ACTION ITEM
Check each line of the listing below for the string "page", and copy the ones that have it.

LISTED RECORDS
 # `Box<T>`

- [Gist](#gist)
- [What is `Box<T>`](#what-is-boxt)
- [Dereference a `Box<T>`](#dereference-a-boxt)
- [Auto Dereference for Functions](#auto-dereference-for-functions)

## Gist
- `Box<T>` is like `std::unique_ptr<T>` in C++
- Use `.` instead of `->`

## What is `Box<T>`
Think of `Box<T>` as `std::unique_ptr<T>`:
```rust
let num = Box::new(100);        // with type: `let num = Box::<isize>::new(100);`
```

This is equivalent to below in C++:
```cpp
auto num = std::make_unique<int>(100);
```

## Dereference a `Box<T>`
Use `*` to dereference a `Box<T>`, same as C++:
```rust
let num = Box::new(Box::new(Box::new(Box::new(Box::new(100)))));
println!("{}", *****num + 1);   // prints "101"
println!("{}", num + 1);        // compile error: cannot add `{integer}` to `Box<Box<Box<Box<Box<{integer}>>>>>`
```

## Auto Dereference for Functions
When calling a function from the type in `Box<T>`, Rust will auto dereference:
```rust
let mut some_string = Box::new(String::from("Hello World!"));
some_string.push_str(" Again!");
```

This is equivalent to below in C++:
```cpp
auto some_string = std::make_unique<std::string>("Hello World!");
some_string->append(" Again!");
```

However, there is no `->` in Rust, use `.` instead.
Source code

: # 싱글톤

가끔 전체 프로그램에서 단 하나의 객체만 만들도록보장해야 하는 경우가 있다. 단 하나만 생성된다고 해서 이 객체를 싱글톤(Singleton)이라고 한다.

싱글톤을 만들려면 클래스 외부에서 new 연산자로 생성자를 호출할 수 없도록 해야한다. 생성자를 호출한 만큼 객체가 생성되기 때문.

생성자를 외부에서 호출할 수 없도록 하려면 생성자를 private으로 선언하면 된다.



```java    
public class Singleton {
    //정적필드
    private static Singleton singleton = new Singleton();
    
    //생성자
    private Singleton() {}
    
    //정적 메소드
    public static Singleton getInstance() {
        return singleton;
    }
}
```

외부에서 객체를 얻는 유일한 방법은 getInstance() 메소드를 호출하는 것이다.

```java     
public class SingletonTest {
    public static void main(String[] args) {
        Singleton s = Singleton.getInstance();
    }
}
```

---

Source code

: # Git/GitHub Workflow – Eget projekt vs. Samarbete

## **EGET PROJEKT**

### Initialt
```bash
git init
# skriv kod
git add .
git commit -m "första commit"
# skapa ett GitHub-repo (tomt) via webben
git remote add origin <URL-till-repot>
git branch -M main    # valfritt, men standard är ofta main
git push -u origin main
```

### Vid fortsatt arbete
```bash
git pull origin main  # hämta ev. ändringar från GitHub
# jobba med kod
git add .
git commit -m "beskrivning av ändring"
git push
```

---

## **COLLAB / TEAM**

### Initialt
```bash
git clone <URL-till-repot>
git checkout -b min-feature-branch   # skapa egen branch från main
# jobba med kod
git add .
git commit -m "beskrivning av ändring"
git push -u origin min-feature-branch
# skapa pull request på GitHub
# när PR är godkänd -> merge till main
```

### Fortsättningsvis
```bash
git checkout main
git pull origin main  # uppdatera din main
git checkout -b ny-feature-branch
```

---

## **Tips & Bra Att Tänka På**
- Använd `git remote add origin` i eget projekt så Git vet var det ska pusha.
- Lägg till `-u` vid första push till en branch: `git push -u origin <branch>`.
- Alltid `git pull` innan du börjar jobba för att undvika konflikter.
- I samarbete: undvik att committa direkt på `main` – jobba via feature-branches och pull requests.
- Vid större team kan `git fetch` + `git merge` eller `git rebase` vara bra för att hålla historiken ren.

---

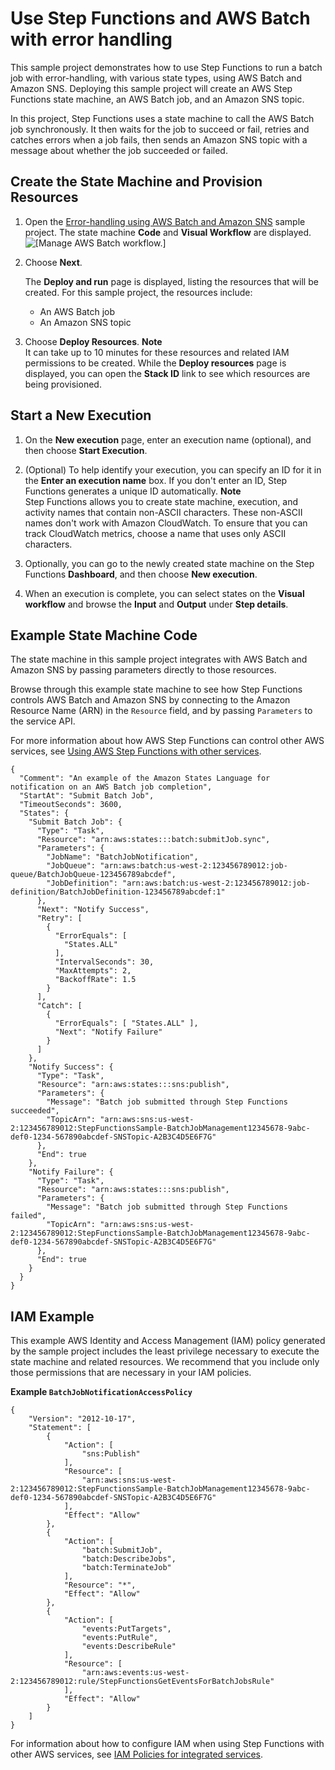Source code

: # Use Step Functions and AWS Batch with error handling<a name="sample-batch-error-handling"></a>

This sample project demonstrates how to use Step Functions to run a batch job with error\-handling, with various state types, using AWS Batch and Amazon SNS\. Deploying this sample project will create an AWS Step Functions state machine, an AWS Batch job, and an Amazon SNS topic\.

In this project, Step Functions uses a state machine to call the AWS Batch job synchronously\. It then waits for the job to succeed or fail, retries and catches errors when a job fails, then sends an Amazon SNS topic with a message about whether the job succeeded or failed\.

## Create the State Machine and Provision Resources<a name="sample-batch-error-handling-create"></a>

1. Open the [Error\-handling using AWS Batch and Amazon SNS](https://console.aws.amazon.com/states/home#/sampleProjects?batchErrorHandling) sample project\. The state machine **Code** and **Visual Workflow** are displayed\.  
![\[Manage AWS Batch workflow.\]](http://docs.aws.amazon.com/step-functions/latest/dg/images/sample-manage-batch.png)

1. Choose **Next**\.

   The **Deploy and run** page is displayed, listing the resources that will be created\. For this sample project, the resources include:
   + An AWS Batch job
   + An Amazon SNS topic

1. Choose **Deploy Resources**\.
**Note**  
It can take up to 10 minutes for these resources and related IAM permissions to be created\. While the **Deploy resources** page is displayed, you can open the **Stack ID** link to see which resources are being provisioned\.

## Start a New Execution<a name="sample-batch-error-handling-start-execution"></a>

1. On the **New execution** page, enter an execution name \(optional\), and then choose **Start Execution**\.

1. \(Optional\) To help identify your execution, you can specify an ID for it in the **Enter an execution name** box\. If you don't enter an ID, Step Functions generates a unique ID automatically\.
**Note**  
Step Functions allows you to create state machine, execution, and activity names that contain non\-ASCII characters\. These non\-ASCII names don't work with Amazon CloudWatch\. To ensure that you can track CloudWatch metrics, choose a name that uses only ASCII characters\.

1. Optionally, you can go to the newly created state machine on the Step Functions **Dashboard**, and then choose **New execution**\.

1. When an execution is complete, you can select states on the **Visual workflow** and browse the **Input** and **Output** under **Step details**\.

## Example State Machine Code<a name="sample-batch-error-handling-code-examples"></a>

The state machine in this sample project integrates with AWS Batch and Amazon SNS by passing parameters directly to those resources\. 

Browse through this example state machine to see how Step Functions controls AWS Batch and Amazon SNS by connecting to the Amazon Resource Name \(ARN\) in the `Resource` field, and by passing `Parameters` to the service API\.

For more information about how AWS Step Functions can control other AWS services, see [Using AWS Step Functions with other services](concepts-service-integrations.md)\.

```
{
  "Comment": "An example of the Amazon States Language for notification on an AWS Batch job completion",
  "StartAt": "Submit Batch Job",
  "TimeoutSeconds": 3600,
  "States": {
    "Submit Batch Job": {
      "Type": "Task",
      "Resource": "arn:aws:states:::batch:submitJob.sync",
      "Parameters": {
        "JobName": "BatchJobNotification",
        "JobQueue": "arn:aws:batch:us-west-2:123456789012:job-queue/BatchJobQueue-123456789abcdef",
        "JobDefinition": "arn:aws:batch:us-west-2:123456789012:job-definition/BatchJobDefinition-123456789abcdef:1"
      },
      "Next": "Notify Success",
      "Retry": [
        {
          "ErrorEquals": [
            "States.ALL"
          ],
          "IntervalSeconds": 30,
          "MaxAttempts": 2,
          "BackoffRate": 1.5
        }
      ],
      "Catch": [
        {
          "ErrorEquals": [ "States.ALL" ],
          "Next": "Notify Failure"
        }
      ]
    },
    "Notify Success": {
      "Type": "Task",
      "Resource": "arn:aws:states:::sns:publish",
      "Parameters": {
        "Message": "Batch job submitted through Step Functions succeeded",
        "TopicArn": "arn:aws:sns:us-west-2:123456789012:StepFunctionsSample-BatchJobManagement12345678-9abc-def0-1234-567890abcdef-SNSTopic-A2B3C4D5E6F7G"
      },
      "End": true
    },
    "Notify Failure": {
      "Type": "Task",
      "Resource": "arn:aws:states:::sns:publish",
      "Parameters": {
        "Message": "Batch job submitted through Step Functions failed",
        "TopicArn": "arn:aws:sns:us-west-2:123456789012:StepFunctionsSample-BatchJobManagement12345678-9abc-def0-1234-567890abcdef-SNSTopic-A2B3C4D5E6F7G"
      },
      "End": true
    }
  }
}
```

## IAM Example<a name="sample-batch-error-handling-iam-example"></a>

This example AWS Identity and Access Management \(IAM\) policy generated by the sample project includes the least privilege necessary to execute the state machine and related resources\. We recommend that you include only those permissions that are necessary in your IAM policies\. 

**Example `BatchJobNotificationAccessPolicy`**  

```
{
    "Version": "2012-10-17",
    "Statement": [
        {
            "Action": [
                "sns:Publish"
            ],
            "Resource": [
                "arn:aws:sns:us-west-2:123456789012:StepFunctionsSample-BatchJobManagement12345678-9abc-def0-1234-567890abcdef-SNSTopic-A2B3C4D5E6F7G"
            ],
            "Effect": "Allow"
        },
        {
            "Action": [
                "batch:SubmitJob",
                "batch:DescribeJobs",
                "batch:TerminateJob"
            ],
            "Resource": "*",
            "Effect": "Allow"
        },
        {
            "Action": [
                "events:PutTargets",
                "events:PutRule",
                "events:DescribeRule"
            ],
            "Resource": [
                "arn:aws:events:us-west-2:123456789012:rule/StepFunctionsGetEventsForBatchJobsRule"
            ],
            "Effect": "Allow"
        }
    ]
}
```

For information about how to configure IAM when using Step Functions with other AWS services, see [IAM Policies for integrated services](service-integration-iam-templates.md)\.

YOUR SOLUTION
   The **Deploy and run** page is displayed, listing the resources that will be created\. For this sample project, the resources include:
It can take up to 10 minutes for these resources and related IAM permissions to be created\. While the **Deploy resources** page is displayed, you can open the **Stack ID** link to see which resources are being provisioned\.
1. On the **New execution** page, enter an execution name \(optional\), and then choose **Start Execution**\.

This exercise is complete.